December 22, 2024

David Kroell’s 46 degrees at LOGE, Berlin

Since 2006, artist Martin Mlecko and art historian Wolfgang Schöddert have been running the exhibition space LOGE („lodge“). The historical porter’s lodge, located in the old Berlin newspaper quarter and in close proximity to former „Checkpoint Charlie“, is a place dedicated to space-oriented interventions and installations. Mlecko and Schöddert strictly show only one work and try to arouse the appeal of reduction in a dynamic inner-city location. They meet their visitors only at the opening evening and refuse to sell. Thus understand the LOGE as a „chapel by the wayside“, independent from the mechanisms of the art market.

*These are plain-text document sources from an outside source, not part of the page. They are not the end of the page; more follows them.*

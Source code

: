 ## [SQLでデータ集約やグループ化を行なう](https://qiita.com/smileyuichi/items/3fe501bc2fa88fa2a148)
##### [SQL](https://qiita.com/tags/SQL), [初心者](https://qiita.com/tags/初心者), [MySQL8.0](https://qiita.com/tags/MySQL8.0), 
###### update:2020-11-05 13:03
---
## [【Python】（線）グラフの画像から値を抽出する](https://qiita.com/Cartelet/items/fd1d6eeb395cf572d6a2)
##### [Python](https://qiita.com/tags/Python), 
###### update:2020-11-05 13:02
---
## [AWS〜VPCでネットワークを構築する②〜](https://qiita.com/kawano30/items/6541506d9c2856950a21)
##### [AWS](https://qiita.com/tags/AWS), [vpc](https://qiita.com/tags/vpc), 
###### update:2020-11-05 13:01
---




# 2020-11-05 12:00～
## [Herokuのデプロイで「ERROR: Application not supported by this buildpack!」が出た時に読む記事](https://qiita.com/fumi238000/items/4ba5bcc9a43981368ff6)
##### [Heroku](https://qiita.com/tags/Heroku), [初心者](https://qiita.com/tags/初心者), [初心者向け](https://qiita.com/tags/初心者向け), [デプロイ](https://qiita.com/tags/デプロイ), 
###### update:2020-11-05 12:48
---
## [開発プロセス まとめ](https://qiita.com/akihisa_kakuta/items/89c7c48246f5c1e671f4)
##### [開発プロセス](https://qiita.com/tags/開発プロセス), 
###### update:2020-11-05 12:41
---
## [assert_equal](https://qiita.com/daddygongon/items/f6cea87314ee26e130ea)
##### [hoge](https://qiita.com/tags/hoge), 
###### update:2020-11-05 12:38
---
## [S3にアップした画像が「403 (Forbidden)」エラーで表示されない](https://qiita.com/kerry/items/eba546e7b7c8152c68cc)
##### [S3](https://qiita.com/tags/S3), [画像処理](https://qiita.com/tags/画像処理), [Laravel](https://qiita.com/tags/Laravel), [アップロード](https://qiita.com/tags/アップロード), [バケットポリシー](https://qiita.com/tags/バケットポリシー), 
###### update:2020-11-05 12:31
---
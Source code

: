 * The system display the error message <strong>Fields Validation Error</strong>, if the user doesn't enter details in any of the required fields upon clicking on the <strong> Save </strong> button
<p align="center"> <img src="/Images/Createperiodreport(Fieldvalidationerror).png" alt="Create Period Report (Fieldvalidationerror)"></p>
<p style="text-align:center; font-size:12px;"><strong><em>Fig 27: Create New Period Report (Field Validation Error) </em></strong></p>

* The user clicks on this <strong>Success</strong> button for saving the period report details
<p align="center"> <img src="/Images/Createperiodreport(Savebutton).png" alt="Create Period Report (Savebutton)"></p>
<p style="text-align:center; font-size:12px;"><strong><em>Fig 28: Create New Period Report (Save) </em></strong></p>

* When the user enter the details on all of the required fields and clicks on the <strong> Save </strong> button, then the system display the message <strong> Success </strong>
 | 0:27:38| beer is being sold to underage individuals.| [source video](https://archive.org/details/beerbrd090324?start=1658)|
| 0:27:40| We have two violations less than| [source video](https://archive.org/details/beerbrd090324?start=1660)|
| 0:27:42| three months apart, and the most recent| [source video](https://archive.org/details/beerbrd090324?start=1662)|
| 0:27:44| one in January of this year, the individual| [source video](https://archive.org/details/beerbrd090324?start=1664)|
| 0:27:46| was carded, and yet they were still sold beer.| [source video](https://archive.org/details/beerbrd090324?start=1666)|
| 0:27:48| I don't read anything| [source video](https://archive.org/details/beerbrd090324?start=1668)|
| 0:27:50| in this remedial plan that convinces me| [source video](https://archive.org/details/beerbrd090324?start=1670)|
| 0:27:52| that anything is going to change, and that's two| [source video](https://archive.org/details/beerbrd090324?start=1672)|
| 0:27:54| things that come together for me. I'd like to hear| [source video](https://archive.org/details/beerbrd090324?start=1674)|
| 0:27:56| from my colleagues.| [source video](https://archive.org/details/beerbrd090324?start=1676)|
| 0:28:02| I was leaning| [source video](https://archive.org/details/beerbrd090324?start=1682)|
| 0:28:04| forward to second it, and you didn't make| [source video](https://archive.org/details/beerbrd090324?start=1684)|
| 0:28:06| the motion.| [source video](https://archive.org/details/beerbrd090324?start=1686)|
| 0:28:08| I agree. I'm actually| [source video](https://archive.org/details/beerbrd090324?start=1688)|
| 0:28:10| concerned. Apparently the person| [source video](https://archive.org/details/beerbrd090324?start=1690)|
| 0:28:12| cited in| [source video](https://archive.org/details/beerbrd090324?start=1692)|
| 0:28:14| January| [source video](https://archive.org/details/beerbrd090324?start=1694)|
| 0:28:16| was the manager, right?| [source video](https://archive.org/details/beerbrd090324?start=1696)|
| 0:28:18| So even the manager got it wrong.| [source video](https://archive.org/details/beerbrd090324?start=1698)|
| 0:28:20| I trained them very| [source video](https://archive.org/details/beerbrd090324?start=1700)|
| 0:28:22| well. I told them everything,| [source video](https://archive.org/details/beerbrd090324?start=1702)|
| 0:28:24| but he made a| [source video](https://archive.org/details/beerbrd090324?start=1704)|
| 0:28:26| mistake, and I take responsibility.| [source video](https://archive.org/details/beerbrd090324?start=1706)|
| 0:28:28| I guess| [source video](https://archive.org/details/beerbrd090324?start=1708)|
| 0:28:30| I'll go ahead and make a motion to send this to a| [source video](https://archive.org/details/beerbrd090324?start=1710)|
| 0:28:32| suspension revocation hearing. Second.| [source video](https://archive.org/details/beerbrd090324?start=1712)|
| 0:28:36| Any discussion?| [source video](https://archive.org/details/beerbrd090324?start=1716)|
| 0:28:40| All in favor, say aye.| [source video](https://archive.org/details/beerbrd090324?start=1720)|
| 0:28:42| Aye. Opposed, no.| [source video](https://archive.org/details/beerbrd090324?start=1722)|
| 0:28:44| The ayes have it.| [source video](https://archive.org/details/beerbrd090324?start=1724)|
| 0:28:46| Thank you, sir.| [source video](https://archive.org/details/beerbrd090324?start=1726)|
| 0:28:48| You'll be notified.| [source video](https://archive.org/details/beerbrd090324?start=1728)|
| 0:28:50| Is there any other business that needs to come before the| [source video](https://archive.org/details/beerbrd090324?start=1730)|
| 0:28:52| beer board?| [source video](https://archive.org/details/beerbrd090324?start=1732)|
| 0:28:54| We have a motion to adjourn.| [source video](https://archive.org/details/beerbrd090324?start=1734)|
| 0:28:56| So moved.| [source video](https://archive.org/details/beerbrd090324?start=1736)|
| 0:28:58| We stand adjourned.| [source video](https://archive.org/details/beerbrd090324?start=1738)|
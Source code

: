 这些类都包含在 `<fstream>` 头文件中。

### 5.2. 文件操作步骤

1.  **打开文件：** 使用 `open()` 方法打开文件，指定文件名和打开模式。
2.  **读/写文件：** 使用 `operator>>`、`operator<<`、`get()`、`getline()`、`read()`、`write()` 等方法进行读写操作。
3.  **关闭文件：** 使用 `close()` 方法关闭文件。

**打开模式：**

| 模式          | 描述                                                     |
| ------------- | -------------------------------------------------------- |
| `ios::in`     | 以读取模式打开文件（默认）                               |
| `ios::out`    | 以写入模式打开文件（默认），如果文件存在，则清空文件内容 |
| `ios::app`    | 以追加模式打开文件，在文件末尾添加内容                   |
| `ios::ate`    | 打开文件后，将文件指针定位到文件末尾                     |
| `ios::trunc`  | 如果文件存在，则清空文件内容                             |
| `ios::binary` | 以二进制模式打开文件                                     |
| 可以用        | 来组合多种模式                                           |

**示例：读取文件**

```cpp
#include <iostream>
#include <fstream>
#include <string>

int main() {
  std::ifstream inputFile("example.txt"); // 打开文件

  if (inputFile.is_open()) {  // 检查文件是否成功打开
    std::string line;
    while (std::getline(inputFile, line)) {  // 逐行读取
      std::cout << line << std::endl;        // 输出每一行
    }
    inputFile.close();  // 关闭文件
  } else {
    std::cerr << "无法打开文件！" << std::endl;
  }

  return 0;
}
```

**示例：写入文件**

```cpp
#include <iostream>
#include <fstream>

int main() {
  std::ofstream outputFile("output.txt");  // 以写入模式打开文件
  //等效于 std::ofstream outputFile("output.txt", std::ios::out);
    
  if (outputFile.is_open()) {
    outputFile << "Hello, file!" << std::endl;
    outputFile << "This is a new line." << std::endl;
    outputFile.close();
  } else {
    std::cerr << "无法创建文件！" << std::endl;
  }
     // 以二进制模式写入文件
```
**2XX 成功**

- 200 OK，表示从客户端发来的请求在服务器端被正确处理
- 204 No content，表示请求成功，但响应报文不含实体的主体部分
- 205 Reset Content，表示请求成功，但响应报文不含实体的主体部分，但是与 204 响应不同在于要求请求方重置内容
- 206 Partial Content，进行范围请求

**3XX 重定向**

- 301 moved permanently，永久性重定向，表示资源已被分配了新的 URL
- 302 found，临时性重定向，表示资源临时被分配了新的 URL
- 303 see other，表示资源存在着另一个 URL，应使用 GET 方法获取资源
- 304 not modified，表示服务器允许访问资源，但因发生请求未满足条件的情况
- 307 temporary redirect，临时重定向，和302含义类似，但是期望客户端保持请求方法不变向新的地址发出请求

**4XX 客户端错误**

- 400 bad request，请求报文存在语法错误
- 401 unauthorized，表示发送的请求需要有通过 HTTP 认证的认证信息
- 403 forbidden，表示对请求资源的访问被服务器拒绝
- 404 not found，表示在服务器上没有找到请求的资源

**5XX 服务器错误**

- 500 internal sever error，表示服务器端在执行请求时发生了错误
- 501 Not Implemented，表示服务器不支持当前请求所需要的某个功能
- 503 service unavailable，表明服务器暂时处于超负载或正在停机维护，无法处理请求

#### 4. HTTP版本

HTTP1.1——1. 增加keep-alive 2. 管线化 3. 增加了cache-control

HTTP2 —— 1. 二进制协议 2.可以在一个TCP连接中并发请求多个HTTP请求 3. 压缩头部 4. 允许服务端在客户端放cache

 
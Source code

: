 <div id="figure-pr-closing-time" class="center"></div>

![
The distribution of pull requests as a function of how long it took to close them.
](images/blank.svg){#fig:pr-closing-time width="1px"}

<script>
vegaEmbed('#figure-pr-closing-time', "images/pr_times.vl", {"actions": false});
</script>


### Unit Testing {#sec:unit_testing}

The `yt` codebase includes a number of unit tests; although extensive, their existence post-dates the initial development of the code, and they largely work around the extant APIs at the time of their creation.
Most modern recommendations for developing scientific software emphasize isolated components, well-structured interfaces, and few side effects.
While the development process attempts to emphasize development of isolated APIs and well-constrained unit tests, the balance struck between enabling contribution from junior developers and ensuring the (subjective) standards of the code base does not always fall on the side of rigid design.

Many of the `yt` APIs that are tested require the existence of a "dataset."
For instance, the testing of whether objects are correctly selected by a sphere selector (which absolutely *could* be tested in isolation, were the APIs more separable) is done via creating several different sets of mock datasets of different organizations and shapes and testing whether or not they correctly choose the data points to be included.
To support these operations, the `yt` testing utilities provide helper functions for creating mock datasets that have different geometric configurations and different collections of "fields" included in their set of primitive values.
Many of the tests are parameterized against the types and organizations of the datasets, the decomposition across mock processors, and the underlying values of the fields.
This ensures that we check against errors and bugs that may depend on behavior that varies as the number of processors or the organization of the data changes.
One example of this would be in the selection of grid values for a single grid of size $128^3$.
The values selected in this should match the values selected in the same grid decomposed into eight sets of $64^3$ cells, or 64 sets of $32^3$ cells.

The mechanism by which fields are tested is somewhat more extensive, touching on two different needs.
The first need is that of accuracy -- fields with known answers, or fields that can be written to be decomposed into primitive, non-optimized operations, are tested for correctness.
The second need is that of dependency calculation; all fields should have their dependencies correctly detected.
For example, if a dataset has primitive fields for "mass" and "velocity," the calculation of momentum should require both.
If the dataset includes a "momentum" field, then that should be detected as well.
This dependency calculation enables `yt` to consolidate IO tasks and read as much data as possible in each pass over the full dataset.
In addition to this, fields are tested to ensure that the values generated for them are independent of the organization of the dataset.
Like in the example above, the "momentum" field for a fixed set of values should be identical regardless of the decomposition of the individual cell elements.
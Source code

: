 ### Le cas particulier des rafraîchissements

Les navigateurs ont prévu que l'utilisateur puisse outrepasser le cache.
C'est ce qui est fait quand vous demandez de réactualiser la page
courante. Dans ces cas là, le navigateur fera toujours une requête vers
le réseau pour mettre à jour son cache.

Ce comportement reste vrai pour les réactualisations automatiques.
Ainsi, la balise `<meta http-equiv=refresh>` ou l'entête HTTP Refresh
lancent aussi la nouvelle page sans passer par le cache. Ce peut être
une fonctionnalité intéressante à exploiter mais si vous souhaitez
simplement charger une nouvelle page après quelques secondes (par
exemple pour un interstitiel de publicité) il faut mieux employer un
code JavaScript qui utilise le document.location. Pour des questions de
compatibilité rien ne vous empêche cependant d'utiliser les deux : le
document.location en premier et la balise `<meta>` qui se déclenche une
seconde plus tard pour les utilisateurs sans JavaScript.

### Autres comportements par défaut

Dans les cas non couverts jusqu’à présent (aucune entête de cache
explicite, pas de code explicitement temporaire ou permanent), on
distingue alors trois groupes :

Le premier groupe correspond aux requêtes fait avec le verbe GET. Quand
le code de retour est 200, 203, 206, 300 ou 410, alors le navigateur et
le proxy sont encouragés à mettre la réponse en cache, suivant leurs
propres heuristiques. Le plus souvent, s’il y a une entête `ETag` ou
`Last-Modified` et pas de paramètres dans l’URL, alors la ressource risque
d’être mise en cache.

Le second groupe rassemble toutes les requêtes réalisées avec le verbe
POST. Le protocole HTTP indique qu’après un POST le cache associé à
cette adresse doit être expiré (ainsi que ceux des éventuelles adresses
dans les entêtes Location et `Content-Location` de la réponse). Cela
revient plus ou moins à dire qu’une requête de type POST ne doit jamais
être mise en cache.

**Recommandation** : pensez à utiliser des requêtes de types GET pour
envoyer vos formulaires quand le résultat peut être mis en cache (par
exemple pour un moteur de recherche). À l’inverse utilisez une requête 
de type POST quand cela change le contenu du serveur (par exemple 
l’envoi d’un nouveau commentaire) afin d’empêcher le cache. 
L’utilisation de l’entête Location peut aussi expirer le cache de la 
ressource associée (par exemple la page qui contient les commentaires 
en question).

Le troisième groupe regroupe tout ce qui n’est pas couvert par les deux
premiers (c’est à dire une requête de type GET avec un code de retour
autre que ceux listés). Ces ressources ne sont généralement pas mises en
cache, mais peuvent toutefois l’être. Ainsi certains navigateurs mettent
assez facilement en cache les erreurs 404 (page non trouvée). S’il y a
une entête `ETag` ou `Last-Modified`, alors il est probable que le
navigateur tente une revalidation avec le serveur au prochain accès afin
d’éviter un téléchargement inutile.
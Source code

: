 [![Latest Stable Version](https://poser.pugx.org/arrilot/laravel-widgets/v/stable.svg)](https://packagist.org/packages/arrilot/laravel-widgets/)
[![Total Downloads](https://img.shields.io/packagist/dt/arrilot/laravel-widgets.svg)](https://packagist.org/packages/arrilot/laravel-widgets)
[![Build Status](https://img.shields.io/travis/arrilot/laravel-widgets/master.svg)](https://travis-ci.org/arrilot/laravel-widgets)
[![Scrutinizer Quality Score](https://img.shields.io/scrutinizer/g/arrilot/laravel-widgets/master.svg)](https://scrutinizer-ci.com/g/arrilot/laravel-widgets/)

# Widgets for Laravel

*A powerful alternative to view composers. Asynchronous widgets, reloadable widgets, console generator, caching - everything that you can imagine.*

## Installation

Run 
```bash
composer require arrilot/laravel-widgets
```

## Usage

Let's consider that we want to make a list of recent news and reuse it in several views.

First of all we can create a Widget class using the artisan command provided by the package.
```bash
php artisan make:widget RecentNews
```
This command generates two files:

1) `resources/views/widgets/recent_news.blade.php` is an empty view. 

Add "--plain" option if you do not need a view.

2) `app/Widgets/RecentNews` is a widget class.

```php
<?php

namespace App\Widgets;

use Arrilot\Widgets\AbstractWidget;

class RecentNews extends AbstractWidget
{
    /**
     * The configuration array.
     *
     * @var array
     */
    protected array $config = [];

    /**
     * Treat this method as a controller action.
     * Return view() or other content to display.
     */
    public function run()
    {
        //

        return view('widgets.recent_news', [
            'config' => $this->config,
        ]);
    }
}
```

Their collaboration with David Kroell who creates barely visible, sometimes even invisible room variances marked once again a congenial artistic liaison. Kroell, who today adopts space as a sculptural material which he forms and modifies, initially started with drawings. After his figures have become more and more shadowy, he raised the question if art has to be visible at all. Starting from there, he shifted his reach of action from paper to rooms. What is room/space? What defines it? What makes it take effect and how is this effectuality perceptible?

 

With “46 degrees” Kroell reacts to the irregular floor plan of the 3,5 square-meter lodge, which usually displays art projects as a display case only. Installations can be examined through two Tudor Arches, while it is not intended to enter the room. David Kroell took up this conceptual idea  and used solely the black colored ground floor as workspace.

 

The title “46 degrees”, written on a small label next to the lodge window, initially only references an above-average temperature while the space seems unchanged. Then, after an undefined time, something strange happened: The black floor broke open, cracks arose and finally the floor stacked up crusted like a dry riverbed. Kroell therefore applied a sleek, clay-based and pigmented coating on the lodge floor, at first not noticeably different from the original floor. To observe its change not only means to realize evanescence, but to focus on an essential yet seldom noticed detail of the space. On the spot,„46 degrees“ increases the level of awareness with regard to the sense of space and dimension of the lodge and becomes a minimalistic created area for reflections on the quality and significance of architecture.


The art of David Kroell relates to the beauty in detail, closer examination, attention and awareness. While at first his works seem to hide from the beholder, they eventually challenge him a fortiori. Experiencing room and art in greater detail, their entities and shortcomings, as well as recognizing their presence and necessity more clearly can be possible consequences of this challenge.

 

David Kroger, born in Xanten in 1985, studied with Rebecca Horn and Gregor Schneider at UdK Berlin. Until 5 February, 2012 he is participating in the exhibition art price “junger westen 2011“ in Recklinghausen. David Kroell is represented by Bourouina Gallery in Berlin.

 

From 06 December onwards LOGE will present „Black Vogue“, a film by Andree Volkmann.